MOSCOW (AP) — More than 10,000 people turned out in Moscow on Sunday for an anti-Kremlin rally to denounce Russian state television's news coverage, particularly of the crisis in neighboring Ukraine.
In promoting the Kremlin line, state television has portrayed the new pro-Western government in Ukraine as a "fascist junta" under the control of the U.S. government and determined to oppress Russian speakers in eastern Ukraine. The broadcasts have taken on a harsh anti-American tone.
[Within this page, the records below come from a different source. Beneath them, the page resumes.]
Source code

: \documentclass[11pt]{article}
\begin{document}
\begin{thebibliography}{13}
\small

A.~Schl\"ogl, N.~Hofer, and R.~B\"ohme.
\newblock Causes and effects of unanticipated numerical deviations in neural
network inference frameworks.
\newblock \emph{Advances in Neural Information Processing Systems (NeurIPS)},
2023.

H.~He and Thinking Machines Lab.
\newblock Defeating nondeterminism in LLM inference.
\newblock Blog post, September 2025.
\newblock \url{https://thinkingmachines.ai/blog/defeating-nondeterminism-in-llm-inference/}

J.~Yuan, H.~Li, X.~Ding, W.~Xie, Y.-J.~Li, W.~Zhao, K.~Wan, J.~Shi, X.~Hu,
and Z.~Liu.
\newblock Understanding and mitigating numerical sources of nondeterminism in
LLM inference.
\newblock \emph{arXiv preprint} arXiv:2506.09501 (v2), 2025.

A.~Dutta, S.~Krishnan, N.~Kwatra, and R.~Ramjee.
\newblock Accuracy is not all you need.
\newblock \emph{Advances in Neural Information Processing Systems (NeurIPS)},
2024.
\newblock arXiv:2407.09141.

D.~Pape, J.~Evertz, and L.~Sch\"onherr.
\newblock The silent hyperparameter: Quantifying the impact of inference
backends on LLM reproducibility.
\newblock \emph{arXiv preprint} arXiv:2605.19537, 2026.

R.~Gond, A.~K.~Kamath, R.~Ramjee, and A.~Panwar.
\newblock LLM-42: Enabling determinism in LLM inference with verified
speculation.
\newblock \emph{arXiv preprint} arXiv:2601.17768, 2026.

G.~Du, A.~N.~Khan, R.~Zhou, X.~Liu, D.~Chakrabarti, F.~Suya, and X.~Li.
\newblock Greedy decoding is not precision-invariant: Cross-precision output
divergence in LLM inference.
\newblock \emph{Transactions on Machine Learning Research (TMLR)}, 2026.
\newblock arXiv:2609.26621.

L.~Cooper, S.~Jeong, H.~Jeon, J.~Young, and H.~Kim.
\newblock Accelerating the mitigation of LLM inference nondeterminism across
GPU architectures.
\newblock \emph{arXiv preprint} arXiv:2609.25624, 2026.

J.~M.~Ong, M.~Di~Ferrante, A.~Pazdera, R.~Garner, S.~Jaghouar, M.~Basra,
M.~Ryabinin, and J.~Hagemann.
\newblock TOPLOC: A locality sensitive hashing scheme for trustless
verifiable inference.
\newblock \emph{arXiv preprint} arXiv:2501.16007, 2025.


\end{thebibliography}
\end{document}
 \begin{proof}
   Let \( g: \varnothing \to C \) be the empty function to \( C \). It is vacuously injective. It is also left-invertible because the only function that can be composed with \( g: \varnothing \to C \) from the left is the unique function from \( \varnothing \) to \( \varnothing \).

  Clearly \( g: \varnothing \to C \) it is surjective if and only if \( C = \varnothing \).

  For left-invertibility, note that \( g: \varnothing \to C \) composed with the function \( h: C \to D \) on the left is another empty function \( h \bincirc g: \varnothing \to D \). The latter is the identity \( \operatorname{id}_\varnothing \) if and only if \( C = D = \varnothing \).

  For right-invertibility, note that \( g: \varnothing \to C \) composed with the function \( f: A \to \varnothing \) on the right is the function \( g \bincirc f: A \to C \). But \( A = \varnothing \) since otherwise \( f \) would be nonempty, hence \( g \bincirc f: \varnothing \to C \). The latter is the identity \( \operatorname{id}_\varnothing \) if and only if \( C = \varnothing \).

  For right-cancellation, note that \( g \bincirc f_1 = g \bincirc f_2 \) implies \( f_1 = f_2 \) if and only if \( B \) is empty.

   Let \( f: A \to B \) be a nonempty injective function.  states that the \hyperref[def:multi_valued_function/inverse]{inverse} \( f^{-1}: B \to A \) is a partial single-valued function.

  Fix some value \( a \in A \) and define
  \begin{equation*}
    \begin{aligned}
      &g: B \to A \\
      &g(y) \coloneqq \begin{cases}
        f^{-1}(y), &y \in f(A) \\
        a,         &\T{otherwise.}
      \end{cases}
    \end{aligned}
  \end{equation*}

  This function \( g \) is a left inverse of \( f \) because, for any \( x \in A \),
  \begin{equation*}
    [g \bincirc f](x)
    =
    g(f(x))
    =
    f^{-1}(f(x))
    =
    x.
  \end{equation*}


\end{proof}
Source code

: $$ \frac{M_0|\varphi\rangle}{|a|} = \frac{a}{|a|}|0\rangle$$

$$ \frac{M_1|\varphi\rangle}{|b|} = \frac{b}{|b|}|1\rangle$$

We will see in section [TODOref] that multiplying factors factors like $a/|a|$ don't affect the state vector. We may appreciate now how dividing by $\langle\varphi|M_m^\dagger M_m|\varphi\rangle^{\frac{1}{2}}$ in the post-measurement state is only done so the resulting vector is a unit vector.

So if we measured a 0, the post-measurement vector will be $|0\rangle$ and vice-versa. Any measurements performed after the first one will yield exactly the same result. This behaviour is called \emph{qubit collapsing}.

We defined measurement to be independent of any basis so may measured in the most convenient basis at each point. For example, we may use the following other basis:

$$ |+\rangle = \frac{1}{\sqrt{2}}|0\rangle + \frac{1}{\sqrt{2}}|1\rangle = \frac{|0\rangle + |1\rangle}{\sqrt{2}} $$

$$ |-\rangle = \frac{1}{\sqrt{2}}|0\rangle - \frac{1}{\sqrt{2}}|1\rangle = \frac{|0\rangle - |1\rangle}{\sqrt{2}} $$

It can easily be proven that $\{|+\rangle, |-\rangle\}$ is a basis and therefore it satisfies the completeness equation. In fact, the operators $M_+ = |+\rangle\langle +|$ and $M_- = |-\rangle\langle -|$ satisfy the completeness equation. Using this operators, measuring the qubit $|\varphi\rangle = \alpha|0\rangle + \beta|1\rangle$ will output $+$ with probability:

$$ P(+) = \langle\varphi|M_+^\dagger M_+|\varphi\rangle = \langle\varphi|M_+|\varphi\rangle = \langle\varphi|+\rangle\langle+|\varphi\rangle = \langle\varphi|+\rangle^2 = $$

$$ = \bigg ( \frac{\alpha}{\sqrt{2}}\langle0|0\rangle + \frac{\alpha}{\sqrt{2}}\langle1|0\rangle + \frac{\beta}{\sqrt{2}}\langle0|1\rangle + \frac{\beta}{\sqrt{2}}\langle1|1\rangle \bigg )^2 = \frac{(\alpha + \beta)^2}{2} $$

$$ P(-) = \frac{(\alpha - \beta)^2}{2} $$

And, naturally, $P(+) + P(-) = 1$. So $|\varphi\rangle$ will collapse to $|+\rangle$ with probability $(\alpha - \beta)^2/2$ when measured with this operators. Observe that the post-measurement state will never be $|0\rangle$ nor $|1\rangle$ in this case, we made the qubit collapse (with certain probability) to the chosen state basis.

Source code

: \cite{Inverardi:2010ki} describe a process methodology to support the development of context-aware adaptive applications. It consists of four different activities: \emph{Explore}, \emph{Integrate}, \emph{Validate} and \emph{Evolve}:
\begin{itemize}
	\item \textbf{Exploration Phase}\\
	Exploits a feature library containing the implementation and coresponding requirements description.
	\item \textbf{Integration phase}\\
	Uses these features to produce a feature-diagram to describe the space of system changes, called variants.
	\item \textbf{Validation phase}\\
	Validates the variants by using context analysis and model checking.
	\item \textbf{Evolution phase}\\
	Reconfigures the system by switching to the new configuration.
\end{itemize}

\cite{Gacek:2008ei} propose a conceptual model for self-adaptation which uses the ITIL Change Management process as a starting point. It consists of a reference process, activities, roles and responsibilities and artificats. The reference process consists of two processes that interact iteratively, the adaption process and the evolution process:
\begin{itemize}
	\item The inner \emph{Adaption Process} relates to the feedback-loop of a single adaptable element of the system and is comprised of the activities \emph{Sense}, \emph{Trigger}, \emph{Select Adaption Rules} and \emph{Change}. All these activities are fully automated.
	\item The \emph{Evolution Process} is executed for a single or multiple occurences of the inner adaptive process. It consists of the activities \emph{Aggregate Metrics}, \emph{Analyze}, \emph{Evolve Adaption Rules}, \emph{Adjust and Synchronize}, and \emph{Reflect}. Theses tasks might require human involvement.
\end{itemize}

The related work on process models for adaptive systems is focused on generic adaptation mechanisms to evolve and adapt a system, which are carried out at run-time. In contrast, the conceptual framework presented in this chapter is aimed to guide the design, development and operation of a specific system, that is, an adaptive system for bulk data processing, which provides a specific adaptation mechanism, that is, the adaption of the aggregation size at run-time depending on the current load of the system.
Some of those who took part in the demonstration, called a "March of Truth," carried blue and yellow Ukrainian flags. One woman, wearing a traditional Ukrainian wreath of flowers on her head, held up a sign with President Vladimir Putin's picture and the words: "Stop lying."
Among those who spoke to the crowd was Andrei Zubov, a history professor who was fired from one of Moscow's most prestigious universities last month after criticizing Russia's military intervention in Ukraine's Crimean Peninsula. Zubov argued against the annexation of Crimea by comparing it with Nazi Germany's annexation of Austria on the eve of World War II.
Zubov told the crowd that by lying to the Russian people on television, the government was leading the country toward "an abyss."
The U.S. and Ukrainian governments have accused Russia of orchestrating the unrest in eastern Ukraine in an effort to split the country. Russia has denied any involvement.